> _WHAT IS BEING ASKED_:
Every record below is to be retyped exactly, with any pictures left out.

> _DATA UNDER STUDY_:
- - -

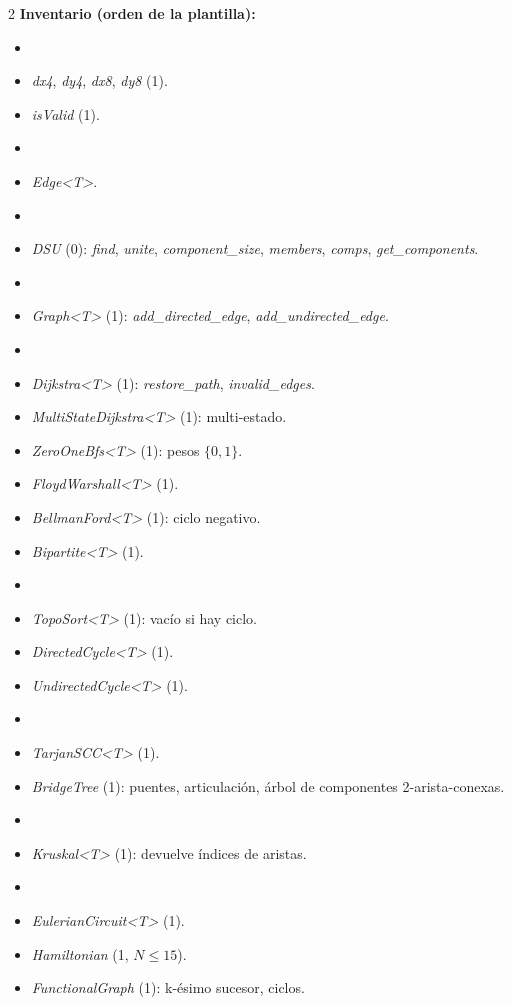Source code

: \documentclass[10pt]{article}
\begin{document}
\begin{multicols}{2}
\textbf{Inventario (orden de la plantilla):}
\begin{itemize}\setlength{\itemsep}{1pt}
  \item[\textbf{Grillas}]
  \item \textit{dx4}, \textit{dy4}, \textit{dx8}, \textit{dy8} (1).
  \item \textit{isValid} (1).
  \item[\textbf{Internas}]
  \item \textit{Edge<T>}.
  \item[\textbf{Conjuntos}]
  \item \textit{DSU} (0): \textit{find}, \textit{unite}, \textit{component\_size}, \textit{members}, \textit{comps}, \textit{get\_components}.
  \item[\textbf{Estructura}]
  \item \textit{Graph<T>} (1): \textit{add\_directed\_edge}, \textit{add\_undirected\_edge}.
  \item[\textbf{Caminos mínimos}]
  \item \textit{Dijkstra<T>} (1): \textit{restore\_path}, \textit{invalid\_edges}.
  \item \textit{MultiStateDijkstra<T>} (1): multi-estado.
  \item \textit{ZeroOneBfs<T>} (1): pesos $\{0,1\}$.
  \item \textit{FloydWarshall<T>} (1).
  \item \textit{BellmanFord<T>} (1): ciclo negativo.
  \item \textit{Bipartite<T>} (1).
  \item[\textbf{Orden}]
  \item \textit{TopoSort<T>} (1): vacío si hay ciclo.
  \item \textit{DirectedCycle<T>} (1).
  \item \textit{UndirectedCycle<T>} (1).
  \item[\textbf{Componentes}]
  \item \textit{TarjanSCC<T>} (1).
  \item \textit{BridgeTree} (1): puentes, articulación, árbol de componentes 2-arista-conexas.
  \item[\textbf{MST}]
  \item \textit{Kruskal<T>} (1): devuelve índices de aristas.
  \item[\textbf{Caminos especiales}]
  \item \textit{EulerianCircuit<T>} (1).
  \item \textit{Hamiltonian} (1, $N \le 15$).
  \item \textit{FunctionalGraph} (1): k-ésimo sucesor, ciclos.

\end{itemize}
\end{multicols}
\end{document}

- - -

> _YOUR SOLUTION_:
Source code

: \documentclass[10pt]{article}
\begin{document}
\begin{multicols}{2}
\textbf{Inventario (orden de la plantilla):}
\begin{itemize}\setlength{\itemsep}{1pt}
  \item[\textbf{Grillas}]
  \item \textit{dx4}, \textit{dy4}, \textit{dx8}, \textit{dy8} (1).
  \item \textit{isValid} (1).
  \item[\textbf{Internas}]
  \item \textit{Edge<T>}.
  \item[\textbf{Conjuntos}]
  \item \textit{DSU} (0): \textit{find}, \textit{unite}, \textit{component\_size}, \textit{members}, \textit{comps}, \textit{get\_components}.
  \item[\textbf{Estructura}]
  \item \textit{Graph<T>} (1): \textit{add\_directed\_edge}, \textit{add\_undirected\_edge}.
  \item[\textbf{Caminos mínimos}]
  \item \textit{Dijkstra<T>} (1): \textit{restore\_path}, \textit{invalid\_edges}.
  \item \textit{MultiStateDijkstra<T>} (1): multi-estado.
  \item \textit{ZeroOneBfs<T>} (1): pesos $\{0,1\}$.
  \item \textit{FloydWarshall<T>} (1).
  \item \textit{BellmanFord<T>} (1): ciclo negativo.
  \item \textit{Bipartite<T>} (1).
  \item[\textbf{Orden}]
  \item \textit{TopoSort<T>} (1): vacío si hay ciclo.
  \item \textit{DirectedCycle<T>} (1).
  \item \textit{UndirectedCycle<T>} (1).
  \item[\textbf{Componentes}]
  \item \textit{TarjanSCC<T>} (1).
  \item \textit{BridgeTree} (1): puentes, articulación, árbol de componentes 2-arista-conexas.
  \item[\textbf{MST}]
  \item \textit{Kruskal<T>} (1): devuelve índices de aristas.
  \item[\textbf{Caminos especiales}]
  \item \textit{EulerianCircuit<T>} (1).
  \item \textit{Hamiltonian} (1, $N \le 15$).
  \item \textit{FunctionalGraph} (1): k-ésimo sucesor, ciclos.

\end{itemize}
\end{multicols}
\end{document}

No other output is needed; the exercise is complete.